* REQUIRED ACTION: The exact lines of the listing, from its first through the line that contains "alamamasına yol açar.", are to make up the answer, and pictures are to be left out.

* ENTRIES PROVIDED:
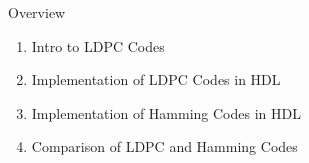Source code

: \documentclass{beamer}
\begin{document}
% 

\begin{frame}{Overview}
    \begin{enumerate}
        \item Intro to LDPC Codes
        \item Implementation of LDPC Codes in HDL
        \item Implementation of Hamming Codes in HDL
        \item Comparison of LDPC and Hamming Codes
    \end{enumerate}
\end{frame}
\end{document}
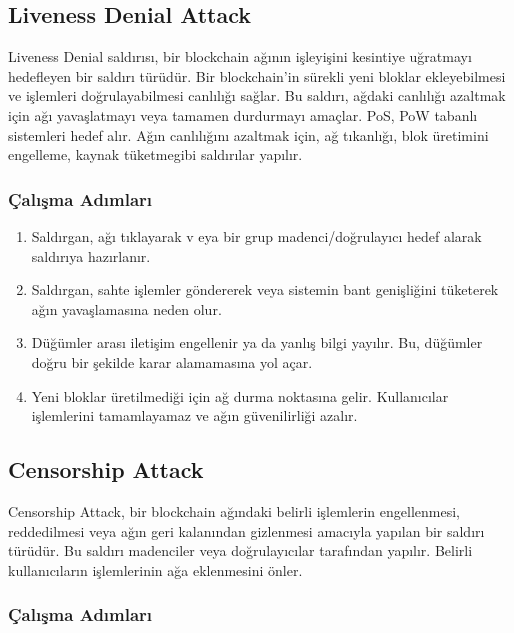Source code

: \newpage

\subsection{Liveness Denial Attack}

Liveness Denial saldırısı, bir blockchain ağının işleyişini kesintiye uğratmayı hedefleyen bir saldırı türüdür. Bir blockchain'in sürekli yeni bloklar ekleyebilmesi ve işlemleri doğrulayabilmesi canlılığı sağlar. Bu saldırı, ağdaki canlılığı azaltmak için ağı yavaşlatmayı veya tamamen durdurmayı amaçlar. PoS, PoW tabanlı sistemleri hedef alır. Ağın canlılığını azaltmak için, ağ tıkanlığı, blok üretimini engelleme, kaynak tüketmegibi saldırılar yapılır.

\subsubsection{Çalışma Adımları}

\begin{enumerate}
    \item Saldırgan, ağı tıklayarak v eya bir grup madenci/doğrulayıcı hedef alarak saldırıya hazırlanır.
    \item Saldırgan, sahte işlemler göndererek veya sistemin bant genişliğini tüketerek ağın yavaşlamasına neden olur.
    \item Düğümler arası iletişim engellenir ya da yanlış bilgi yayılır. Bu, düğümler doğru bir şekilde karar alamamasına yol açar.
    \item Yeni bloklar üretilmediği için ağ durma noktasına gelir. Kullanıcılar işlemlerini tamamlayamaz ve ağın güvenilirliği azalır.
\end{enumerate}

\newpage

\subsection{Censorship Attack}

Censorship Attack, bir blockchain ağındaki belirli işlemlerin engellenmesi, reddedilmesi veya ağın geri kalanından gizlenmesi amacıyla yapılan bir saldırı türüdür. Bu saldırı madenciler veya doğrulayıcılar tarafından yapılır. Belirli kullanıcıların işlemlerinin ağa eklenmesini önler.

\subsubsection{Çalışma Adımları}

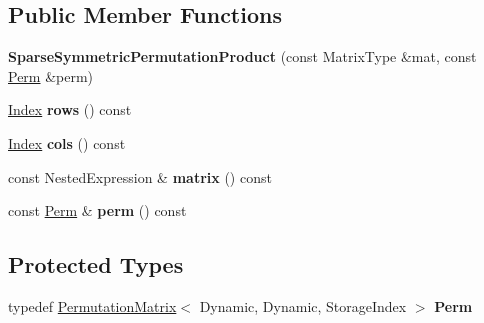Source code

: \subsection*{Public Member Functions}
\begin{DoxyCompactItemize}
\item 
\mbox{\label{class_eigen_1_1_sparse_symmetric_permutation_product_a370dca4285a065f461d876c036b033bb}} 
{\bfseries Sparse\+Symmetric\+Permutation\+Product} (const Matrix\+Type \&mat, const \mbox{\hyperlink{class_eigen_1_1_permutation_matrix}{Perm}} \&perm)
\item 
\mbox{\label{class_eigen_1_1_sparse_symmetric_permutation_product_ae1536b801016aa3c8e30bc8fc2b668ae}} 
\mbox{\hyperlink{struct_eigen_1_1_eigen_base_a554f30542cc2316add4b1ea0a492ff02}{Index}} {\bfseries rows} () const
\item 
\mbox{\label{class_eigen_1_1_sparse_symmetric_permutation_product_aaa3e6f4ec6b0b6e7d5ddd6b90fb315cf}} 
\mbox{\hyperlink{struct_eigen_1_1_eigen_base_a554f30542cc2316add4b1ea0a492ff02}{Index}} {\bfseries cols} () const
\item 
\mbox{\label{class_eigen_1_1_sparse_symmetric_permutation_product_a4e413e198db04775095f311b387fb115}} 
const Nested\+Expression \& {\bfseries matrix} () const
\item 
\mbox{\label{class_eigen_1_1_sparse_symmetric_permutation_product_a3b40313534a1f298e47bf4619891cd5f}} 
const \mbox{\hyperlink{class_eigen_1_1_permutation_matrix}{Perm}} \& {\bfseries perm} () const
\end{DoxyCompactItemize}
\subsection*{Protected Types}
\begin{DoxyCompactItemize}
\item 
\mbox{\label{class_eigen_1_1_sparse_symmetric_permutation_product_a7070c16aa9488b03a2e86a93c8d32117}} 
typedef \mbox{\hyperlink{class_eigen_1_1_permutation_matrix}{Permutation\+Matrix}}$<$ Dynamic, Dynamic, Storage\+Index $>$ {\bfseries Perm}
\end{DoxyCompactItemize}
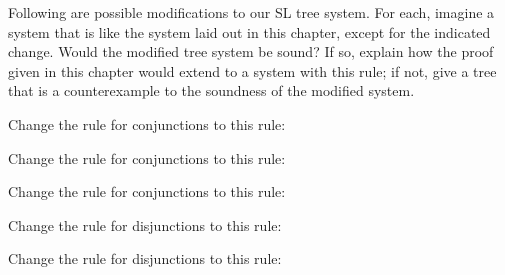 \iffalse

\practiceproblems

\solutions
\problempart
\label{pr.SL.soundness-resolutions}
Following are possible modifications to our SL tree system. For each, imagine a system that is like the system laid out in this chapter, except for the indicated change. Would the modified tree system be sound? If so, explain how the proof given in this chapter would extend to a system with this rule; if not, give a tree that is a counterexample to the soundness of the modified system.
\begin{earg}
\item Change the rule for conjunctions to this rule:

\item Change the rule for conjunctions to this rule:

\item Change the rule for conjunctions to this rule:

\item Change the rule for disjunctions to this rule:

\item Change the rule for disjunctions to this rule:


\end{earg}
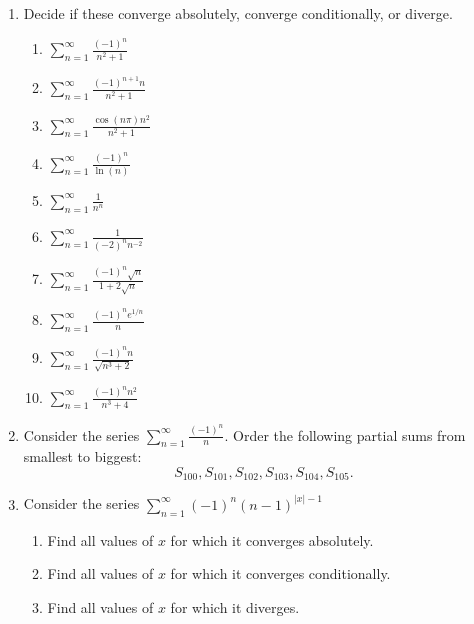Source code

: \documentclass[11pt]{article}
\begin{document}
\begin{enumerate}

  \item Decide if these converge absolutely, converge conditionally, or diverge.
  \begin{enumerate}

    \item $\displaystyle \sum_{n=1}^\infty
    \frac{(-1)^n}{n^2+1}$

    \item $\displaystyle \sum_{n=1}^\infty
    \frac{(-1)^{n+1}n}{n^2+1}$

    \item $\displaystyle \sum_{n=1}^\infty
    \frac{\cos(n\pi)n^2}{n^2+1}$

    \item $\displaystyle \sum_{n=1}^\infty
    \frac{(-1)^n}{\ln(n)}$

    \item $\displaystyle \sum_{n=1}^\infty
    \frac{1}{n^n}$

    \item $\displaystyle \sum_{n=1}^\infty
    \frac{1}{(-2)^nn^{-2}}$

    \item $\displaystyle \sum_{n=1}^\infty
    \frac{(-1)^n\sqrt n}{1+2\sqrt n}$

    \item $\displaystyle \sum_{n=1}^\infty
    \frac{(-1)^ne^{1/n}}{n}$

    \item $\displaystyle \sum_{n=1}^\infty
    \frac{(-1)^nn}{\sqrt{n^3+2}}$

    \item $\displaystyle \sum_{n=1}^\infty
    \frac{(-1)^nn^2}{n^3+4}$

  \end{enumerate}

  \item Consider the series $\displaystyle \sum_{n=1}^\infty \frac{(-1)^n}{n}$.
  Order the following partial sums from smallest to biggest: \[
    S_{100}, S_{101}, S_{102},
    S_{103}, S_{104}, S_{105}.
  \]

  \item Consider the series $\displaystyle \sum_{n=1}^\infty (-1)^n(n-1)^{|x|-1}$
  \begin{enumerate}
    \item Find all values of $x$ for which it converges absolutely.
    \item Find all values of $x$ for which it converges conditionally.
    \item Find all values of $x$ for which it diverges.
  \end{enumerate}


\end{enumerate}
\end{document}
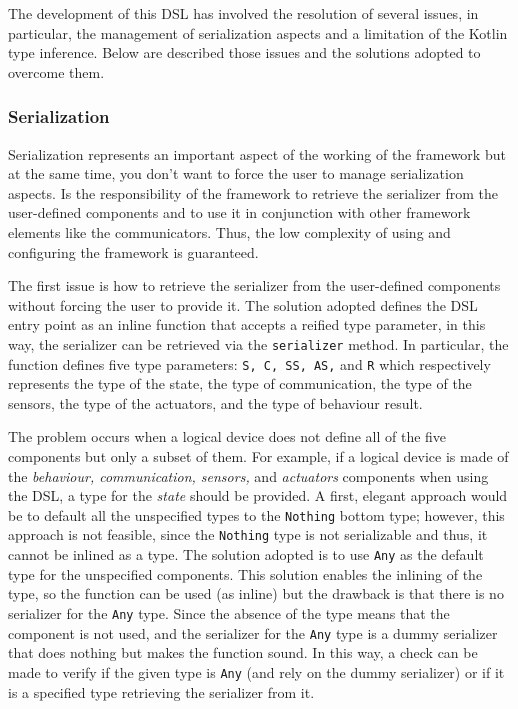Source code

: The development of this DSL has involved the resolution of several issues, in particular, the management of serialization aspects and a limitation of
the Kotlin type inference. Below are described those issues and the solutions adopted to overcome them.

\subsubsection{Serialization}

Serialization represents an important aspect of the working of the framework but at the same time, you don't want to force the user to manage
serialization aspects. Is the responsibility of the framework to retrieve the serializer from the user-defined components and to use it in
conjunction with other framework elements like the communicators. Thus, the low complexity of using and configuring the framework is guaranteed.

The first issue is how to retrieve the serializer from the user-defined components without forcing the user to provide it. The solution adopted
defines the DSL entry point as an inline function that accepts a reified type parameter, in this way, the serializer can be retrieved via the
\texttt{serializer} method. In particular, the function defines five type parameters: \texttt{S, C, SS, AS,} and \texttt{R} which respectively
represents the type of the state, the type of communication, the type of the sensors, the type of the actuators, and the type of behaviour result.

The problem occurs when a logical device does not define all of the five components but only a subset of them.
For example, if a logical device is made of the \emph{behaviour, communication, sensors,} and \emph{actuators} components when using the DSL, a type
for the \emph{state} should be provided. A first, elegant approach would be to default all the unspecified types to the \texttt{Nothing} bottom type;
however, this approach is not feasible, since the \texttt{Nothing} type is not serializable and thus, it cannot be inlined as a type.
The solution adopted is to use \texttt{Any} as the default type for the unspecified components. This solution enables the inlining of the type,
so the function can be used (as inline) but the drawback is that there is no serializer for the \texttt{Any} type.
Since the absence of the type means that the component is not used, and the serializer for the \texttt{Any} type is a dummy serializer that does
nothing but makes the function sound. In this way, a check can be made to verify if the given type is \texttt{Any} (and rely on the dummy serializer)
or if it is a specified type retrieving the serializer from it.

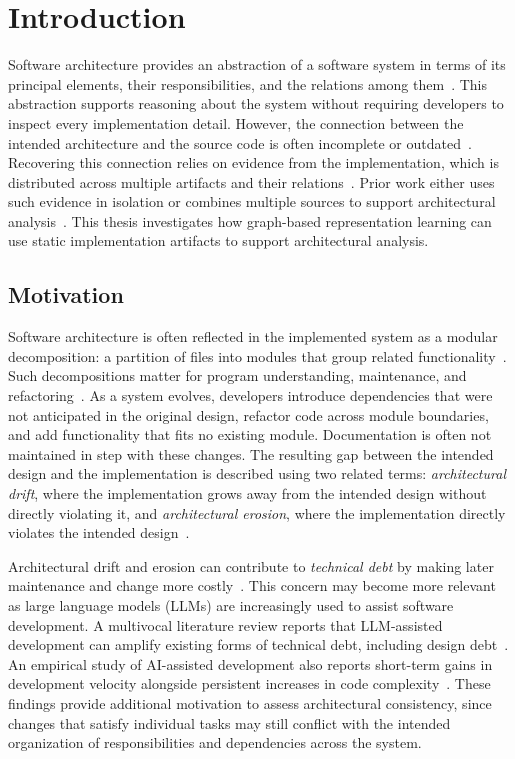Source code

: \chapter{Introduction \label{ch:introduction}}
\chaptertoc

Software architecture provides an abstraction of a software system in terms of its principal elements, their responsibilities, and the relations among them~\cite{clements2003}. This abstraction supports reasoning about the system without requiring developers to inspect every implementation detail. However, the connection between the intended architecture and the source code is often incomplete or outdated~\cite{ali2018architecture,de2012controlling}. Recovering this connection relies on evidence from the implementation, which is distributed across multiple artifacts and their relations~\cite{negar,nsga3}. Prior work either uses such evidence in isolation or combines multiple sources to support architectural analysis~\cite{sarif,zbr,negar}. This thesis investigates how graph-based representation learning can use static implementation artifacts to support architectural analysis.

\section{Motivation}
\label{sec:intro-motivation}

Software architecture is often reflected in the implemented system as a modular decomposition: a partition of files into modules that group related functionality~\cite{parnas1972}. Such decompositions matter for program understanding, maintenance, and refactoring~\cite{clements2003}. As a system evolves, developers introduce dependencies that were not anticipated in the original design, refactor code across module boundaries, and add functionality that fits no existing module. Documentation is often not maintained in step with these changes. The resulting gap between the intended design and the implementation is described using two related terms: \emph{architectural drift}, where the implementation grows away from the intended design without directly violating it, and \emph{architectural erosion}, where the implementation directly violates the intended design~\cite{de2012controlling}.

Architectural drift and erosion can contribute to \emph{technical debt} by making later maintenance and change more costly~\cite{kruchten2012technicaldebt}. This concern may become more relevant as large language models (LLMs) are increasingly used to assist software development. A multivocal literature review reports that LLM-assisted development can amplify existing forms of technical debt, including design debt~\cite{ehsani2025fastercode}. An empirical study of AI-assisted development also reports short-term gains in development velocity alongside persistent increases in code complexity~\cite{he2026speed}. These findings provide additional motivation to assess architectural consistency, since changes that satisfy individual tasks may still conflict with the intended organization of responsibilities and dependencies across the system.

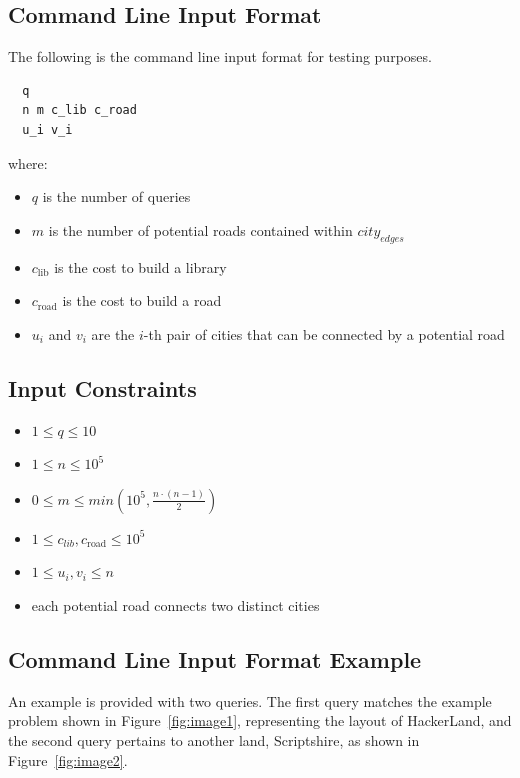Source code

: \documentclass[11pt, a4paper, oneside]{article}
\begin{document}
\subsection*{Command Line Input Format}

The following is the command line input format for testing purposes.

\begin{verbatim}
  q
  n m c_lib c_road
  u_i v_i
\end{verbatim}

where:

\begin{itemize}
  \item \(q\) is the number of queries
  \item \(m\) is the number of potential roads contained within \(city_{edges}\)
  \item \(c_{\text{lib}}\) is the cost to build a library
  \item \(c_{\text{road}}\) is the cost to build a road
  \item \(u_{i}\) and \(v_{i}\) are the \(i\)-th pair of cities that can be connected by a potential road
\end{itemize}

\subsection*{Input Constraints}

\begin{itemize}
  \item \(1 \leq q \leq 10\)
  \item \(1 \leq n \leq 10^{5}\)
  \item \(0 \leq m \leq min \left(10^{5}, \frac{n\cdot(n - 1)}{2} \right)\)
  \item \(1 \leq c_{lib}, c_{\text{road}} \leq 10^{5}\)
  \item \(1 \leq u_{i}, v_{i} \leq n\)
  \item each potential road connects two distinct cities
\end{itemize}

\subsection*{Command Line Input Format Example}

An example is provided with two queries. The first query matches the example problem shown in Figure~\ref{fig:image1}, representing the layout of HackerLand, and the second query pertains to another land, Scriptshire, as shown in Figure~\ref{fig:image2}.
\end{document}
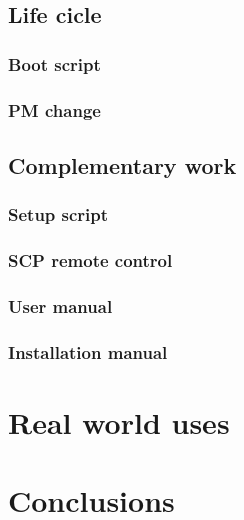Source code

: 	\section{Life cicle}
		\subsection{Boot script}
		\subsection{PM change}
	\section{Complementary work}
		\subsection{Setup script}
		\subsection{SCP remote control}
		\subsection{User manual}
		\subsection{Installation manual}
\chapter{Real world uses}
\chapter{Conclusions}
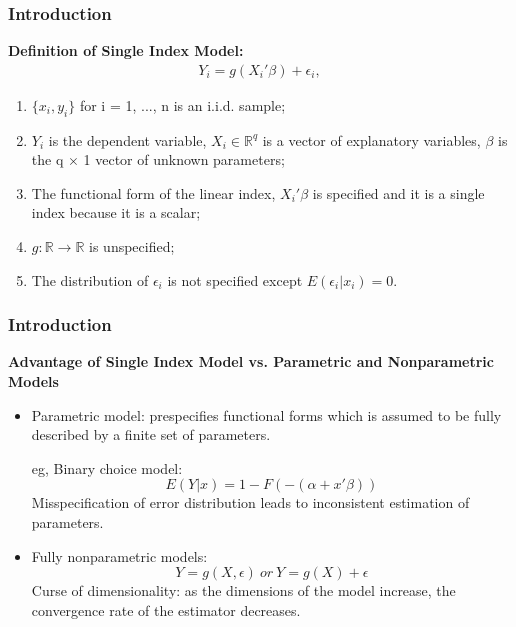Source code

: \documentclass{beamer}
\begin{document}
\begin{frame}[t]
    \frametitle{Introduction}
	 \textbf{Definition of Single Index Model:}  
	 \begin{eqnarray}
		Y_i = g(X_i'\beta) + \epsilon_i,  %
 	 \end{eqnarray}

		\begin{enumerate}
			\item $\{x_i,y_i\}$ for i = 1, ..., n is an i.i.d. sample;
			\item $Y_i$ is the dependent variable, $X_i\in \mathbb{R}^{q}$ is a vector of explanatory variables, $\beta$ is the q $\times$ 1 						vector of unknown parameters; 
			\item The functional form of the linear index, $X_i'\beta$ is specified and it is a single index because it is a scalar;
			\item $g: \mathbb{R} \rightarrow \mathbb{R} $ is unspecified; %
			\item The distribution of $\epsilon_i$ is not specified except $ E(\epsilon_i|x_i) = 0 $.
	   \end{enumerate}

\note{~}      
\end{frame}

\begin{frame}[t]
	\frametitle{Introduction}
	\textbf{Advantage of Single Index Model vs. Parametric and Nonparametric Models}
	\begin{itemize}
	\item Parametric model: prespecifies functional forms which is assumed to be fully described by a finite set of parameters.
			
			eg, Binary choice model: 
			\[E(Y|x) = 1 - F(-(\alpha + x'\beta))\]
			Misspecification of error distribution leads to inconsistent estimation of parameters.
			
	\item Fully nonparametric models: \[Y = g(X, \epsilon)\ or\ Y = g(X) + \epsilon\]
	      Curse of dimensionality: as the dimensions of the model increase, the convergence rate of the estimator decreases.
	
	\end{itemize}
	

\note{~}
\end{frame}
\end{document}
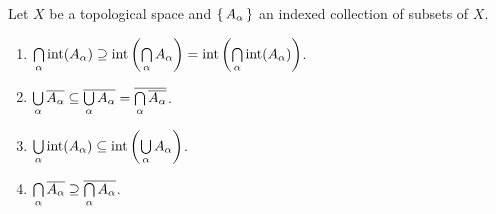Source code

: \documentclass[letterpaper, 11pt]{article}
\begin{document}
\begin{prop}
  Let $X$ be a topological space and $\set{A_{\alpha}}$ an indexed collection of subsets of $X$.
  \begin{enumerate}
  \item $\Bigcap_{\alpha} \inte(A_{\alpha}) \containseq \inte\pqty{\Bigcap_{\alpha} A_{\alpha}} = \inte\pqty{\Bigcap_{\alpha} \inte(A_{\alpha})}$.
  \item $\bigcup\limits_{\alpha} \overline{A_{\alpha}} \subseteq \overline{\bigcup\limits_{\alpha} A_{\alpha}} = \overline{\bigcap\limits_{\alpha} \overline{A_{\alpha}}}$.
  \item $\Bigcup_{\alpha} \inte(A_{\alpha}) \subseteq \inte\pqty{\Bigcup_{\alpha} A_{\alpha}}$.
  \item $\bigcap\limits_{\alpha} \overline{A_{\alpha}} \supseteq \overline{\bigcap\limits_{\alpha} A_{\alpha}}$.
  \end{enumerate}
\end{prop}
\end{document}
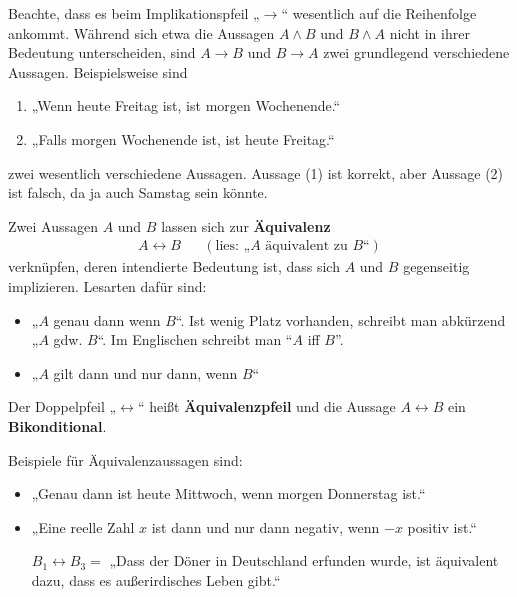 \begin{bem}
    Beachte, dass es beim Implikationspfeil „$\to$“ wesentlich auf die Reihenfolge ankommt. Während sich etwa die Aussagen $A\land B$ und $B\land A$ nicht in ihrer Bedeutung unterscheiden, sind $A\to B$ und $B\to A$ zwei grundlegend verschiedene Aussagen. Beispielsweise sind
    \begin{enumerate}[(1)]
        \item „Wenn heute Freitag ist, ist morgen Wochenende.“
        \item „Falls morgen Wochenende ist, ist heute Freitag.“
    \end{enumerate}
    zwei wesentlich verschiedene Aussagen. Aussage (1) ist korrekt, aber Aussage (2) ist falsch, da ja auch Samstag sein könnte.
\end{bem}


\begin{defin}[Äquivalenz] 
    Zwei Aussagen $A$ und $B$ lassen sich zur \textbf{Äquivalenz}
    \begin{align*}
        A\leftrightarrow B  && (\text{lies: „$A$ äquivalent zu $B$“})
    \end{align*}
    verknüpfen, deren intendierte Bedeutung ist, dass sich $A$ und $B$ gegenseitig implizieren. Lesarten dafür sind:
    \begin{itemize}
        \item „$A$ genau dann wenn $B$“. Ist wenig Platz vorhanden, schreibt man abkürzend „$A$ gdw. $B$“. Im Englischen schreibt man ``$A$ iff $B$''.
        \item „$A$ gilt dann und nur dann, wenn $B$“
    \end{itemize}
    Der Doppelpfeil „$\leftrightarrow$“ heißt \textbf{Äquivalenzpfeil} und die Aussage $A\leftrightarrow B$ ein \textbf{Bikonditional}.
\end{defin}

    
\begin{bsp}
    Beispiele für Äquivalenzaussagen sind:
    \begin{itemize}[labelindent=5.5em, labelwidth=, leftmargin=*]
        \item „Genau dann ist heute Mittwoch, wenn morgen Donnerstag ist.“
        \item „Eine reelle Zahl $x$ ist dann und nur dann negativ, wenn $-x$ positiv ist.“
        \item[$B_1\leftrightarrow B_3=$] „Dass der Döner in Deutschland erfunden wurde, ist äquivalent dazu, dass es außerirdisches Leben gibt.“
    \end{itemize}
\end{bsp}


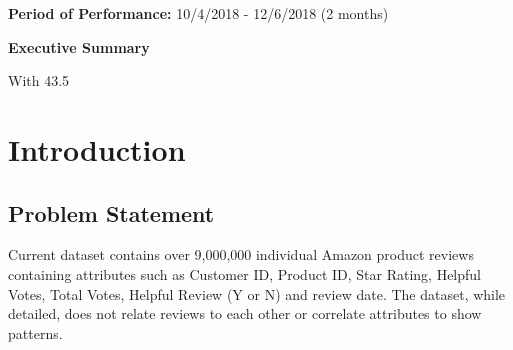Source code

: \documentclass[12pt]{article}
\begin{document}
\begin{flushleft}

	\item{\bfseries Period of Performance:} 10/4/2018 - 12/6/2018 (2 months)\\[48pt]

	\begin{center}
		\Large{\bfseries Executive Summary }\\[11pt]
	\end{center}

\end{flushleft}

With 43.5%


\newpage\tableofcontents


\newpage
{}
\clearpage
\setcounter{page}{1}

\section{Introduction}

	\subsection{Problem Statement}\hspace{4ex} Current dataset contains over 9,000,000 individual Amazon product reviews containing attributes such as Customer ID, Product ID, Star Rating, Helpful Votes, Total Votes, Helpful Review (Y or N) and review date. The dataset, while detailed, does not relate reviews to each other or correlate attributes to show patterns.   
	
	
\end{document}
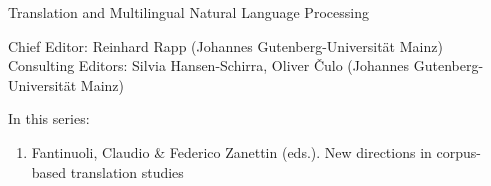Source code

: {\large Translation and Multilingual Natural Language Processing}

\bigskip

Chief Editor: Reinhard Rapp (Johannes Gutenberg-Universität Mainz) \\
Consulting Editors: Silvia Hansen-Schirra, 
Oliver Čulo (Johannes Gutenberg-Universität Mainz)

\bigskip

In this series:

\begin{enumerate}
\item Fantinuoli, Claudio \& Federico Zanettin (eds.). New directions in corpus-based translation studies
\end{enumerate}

* COMPLETED EXERCISE:
Source code

: \documentclass{beamer}
\begin{document}
% 

\begin{frame}{Overview}
    \begin{enumerate}
        \item Intro to LDPC Codes
        \item Implementation of LDPC Codes in HDL
        \item Implementation of Hamming Codes in HDL
        \item Comparison of LDPC and Hamming Codes
    \end{enumerate}
\end{frame}
\end{document}
Source code

: \newpage

\subsection{Liveness Denial Attack}

Liveness Denial saldırısı, bir blockchain ağının işleyişini kesintiye uğratmayı hedefleyen bir saldırı türüdür. Bir blockchain'in sürekli yeni bloklar ekleyebilmesi ve işlemleri doğrulayabilmesi canlılığı sağlar. Bu saldırı, ağdaki canlılığı azaltmak için ağı yavaşlatmayı veya tamamen durdurmayı amaçlar. PoS, PoW tabanlı sistemleri hedef alır. Ağın canlılığını azaltmak için, ağ tıkanlığı, blok üretimini engelleme, kaynak tüketmegibi saldırılar yapılır.

\subsubsection{Çalışma Adımları}

\begin{enumerate}
    \item Saldırgan, ağı tıklayarak v eya bir grup madenci/doğrulayıcı hedef alarak saldırıya hazırlanır.
    \item Saldırgan, sahte işlemler göndererek veya sistemin bant genişliğini tüketerek ağın yavaşlamasına neden olur.
    \item Düğümler arası iletişim engellenir ya da yanlış bilgi yayılır. Bu, düğümler doğru bir şekilde karar alamamasına yol açar.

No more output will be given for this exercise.